Proseguendo il cammino per le vie di Mardin, cammino guardando in aria per ammirare le decorazioni in pietra e penso a come doveva essere nel passato durante le varie dinastie. Fu voluta da Saladino, posseduta da Tamerlano e dai persiani. Fu attaccata dagli Omayyadi e Abbassidi, sciiti e curdi sunniti, Selgiuchidi e Turcomanni. Una vita turbolenta a pensarci bene. Mardin era chiusa al turisto fino a poco tempo fa per gli scontri del Pkk, ma in questo pomeriggio dorato la vita qui sembra così tranquilla e bella, che proprio non riesco ad immaginare nulla di tutto ciò.
Gironzolando finiamo per esser presi per mano da alcuni bambini. Vogliono solo chiacchierare un pò, sanno l'inglese e si divertono a portarci in giro per il paesino per quelle strade che solo i bambini fanno. Ci portano prima in una moschea, accendono le luci, mi fanno togliere le scarpe e mi coprono il capo con una stoffa. All'interno delle tombe e l'impronta del profeta Maometto, protetta da una teca in vetro con dei buchini. I bambini mi fanno segno di annusare, ma non sento l'odore del piede, sinceramente.Forse era miracoloso o non so che.
Proseguiamo per stradine in salita verso i RESTI DEL CASTELLO SULLA COLLINA. Pare che questi resti abbiano 3.000 anni. Dobbiamo anche scappare perchè c'è un cane randagio che ci ringhia dietro. Fare la strada principale comoda comoda no? Va bè alla fine è divertente arrivare in cima un pò all'avventura tra strade secondarie, gradoni che devo salire e giocando con i bambini che si divertono a indicarci la strada.
Parte del castello è zona militare, perchè punto strategico da cui si vede fino alla Siria. In un luogo così bello, proprio non riesco a pensare ad una guerra, eppure fino a poco tempo fa era una zona molto calda. Da su il panorama è particolarmente bello con il paese di pietra dorata che si estende ai nostri piedi, le terrazzine, le cupole e i minareti affacciati sulla grande pianura Mesopotamica. Cupole di ogni forma, così eleganti nei loro profili mordibi. Minareti decorati si stagliano verso la pianura a scacchi davanti a noi. I bambini si divertono a guardare nell'obbiettivo della nostra macchina. Ci danno il loro indirizzo di facebook per mandar loro le foto! Dovunque in Turchia amano le fotografie.
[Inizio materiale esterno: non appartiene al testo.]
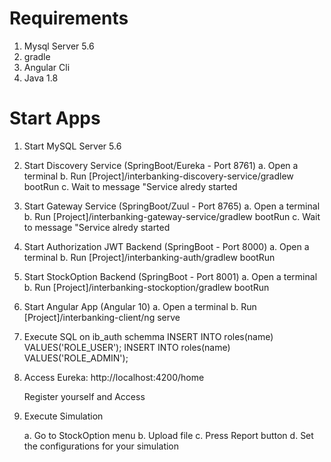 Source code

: Requirements
============

1. Mysql Server 5.6
2. gradle
3. Angular Cli
4. Java 1.8

Start Apps
==========

1. Start MySQL Server 5.6

2. Start Discovery Service (SpringBoot/Eureka - Port 8761)
    a. Open a terminal
    b. Run [Project]/interbanking-discovery-service/gradlew bootRun 
    c. Wait to message "Service alredy started

3. Start Gateway Service (SpringBoot/Zuul - Port 8765)
    a. Open a terminal
    b. Run [Project]/interbanking-gateway-service/gradlew bootRun 
    c. Wait to message "Service alredy started

4. Start Authorization JWT Backend (SpringBoot - Port 8000)
    a. Open a terminal
    b. Run [Project]/interbanking-auth/gradlew bootRun 

5. Start StockOption Backend (SpringBoot - Port 8001)
    a. Open a terminal
    b. Run [Project]/interbanking-stockoption/gradlew bootRun 

6. Start Angular App (Angular 10)
    a. Open a terminal
    b. Run [Project]/interbanking-client/ng serve 

7. Execute SQL on ib_auth schemma
    INSERT INTO roles(name) VALUES('ROLE_USER');
    INSERT INTO roles(name) VALUES('ROLE_ADMIN');

8. Access
    Eureka: http://localhost:4200/home

    Register yourself and Access

9. Execute Simulation

    a. Go to StockOption menu
    b. Upload file
    c. Press Report button
    d. Set the configurations for your simulation
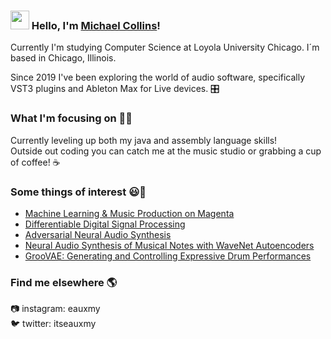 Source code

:### <img src="https://media.giphy.com/media/hvRJCLFzcasrR4ia7z/giphy.gif" width="30px"> Hello, I'm [Michael Collins](https://github.com/mcollins21)!

Currently I'm studying Computer Science at Loyola University Chicago. I´m based in Chicago, Illinois.

Since 2019 I've been exploring the world of audio software, specifically VST3 plugins and Ableton Max for Live devices. :control_knobs:

### What I'm focusing on 👨‍💻

Currently leveling up both my java and assembly language skills! <br />
Outside out coding you can catch me at the music studio or grabbing a cup of coffee! :coffee:

### Some things of interest 😃🧾
<!-- BLOG-POST-LIST:START -->
- [Machine Learning & Music Production on Magenta](https://magenta.tensorflow.org)
- [Differentiable Digital Signal Processing](https://openreview.net/forum?id=B1x1ma4tDr)
- [Adversarial Neural Audio Synthesis](https://openreview.net/forum?id=H1xQVn09FX)
- [Neural Audio Synthesis of Musical Notes with WaveNet Autoencoders](https://research.google/pubs/pub46119/)
- [GrooVAE: Generating and Controlling Expressive Drum Performances](https://magenta.tensorflow.org/groovae)
<!-- BLOG-POST-LIST:END -->

### Find me elsewhere 🌎

:camera: instagram: eauxmy <br />
:bird: twitter: itseauxmy

<!---
mcollins21/mcollins21 is a ✨ special ✨ repository because its `README.md` (this file) appears on your GitHub profile.
You can click the Preview link to take a look at your changes.
--->
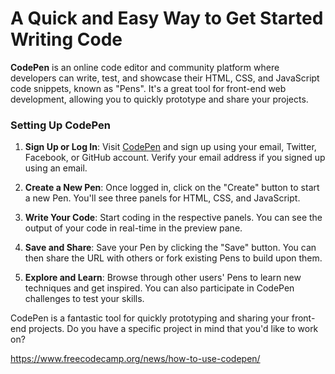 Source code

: # A Quick and Easy Way to Get Started Writing Code 

**CodePen** is an online code editor and community platform where developers can write, test, and showcase their HTML, CSS, and JavaScript code snippets, known as "Pens". It's a great tool for front-end web development, allowing you to quickly prototype and share your projects.

### Setting Up CodePen

1. **Sign Up or Log In**: Visit [CodePen](https://codepen.io/) and sign up using your email, Twitter, Facebook, or GitHub account. Verify your email address if you signed up using an email.

2. **Create a New Pen**: Once logged in, click on the "Create" button to start a new Pen. You'll see three panels for HTML, CSS, and JavaScript.

3. **Write Your Code**: Start coding in the respective panels. You can see the output of your code in real-time in the preview pane.

4. **Save and Share**: Save your Pen by clicking the "Save" button. You can then share the URL with others or fork existing Pens to build upon them.

5. **Explore and Learn**: Browse through other users' Pens to learn new techniques and get inspired. You can also participate in CodePen challenges to test your skills.

CodePen is a fantastic tool for quickly prototyping and sharing your front-end projects. Do you have a specific project in mind that you'd like to work on?

https://www.freecodecamp.org/news/how-to-use-codepen/ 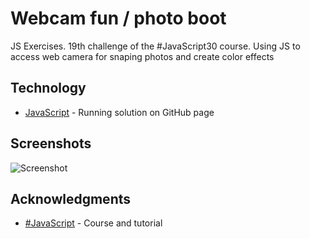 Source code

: # Webcam fun / photo boot

JS Exercises. 19th challenge of the #JavaScript30 course.
Using JS to access web camera for snaping photos and create color effects

## Technology

* [JavaScript](https://kmthorsnes.github.io/19-unreal-webcam-fun/) - Running solution on GitHub page

## Screenshots
![Screenshot](https://github.com/kmthorsnes/19-unreal-webcam-fun/blob/master/screenshots/gif1.gif?raw=true "Optional title")

## Acknowledgments

* [#JavaScript](https://javascript30.com/) - Course and tutorial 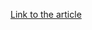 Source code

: [Link to the article](https://blog.eclecticiq.com/a-year-of-the-russia-ukraine-war-seven-types-of-cyberattacks-used-against-ukraine?hsLang=en)
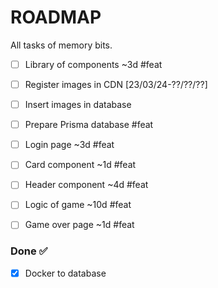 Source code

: # ROADMAP

All tasks of memory bits.

- [ ] Library of components ~3d #feat 
- [ ] Register images in CDN [23/03/24-??/??/??]
- [ ] Insert images in database
- [ ] Prepare Prisma database #feat
- [ ] Login page ~3d #feat
- [ ] Card component ~1d #feat
- [ ] Header component ~4d #feat
- [ ] Logic of game ~10d #feat
- [ ] Game over page ~1d #feat


### Done ✅

- [x] Docker to database

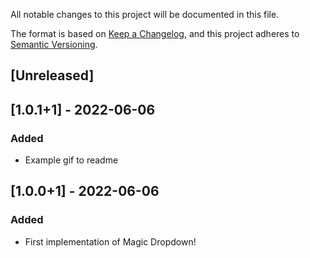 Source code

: All notable changes to this project will be documented in this file.

The format is based on [Keep a Changelog](https://keepachangelog.com/en/1.0.0/),
and this project adheres to [Semantic Versioning](https://semver.org/spec/v2.0.0.html).

## [Unreleased]
## [1.0.1+1] - 2022-06-06

### Added

- Example gif to readme

## [1.0.0+1] - 2022-06-06

### Added

- First implementation of Magic Dropdown!
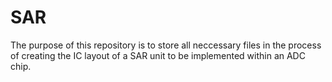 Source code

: # SAR
The purpose of this repository is to store all neccessary files in the process of creating the IC layout of a SAR unit to be implemented within an ADC chip.
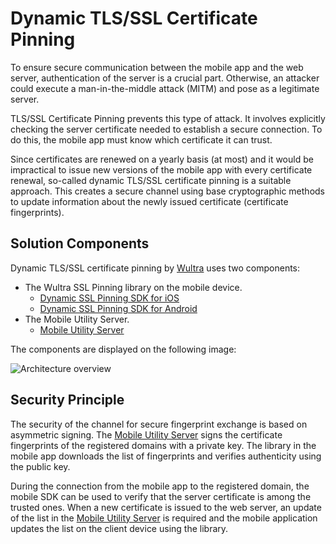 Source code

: # Dynamic TLS/SSL Certificate Pinning

To ensure secure communication between the mobile app and the web server, authentication of the server is a crucial part. Otherwise, an attacker could execute a man-in-the-middle attack (MITM) and pose as a legitimate server.

TLS/SSL Certificate Pinning prevents this type of attack. It involves explicitly checking the server certificate needed to establish a secure connection. To do this, the mobile app must know which certificate it can trust.

Since certificates are renewed on a yearly basis (at most) and it would be impractical to issue new versions of the mobile app with every certificate renewal, so-called dynamic TLS/SSL certificate pinning is a suitable approach. This creates a secure channel using base cryptographic methods to update information about the newly issued certificate (certificate fingerprints).

## Solution Components

Dynamic TLS/SSL certificate pinning by [Wultra](https://wultra.com) uses two components:

- The Wultra SSL Pinning library on the mobile device.
  - [Dynamic SSL Pinning SDK for iOS](https://github.com/wultra/ssl-pinning-ios)
  - [Dynamic SSL Pinning SDK for Android](https://github.com/wultra/ssl-pinning-android)
- The Mobile Utility Server.
  - [Mobile Utility Server](https://github.com/wultra/mobile-utility-server)

The components are displayed on the following image:

![ Architecture overview ](./01.gif)

## Security Principle

The security of the channel for secure fingerprint exchange is based on asymmetric signing. The [Mobile Utility Server](https://github.com/wultra/mobile-utility-server) signs the certificate fingerprints of the registered domains with a private key. The library in the mobile app downloads the list of fingerprints and verifies authenticity using the public key.

During the connection from the mobile app to the registered domain, the mobile SDK can be used to verify that the server certificate is among the trusted ones. When a new certificate is issued to the web server, an update of the list in the [Mobile Utility Server](https://github.com/wultra/mobile-utility-server) is required and the mobile application updates the list on the client device using the library.
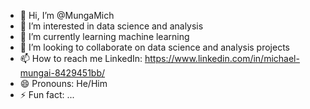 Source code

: - 👋 Hi, I’m @MungaMich
- 👀 I’m interested in data science and analysis
- 🌱 I’m currently learning machine learning
- 💞️ I’m looking to collaborate on data science and analysis projects
- 📫 How to reach me LinkedIn: https://www.linkedin.com/in/michael-mungai-8429451bb/
- 😄 Pronouns: He/Him
- ⚡ Fun fact: ...

<!---
MungaMich/MungaMich is a ✨ special ✨ repository because its `README.md` (this file) appears on your GitHub profile.
You can click the Preview link to take a look at your changes.
--->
Saltando giù da un paio di gradoni arriviamo all'ingresso della grande moschea la Ulu Camii dalla bella cupola di pietra a spicchi isale all'epoca selgiuchida (XI secolo) e il minareto sulla mesopotamia, che per la foschia non ne vediamo la fine. Nel chiosto della moschea un pò di verde, una fontana ed archi da cui si vede sempre questo bel panorama. La guardia viene a chiedere la nostra nazionalità per regnarla a penna su un registo e cordialmente saluta. In una delle sale della moschea le colonne sono progettare per resistere ai terremoti, perchè sono girevoli. Qui i terremoti sono di casa e in questo modo si conserva l'edifico intatto, che resiste alle scosse. Fantastico. C'è sempre da imparare. I bambini ci avevano aspettato fuori, ma poi entrano a bere dalla fontana e insieme usciamo. Ancora qualche gradone bello alto da saltare e siamo giù. Non hanno notato che non sono così agile con tanto di zaino per macchina fotografica? Poi ci salutano sorridenti e ci augurano buon viaggio, mentre tornano a giocare dagli amici.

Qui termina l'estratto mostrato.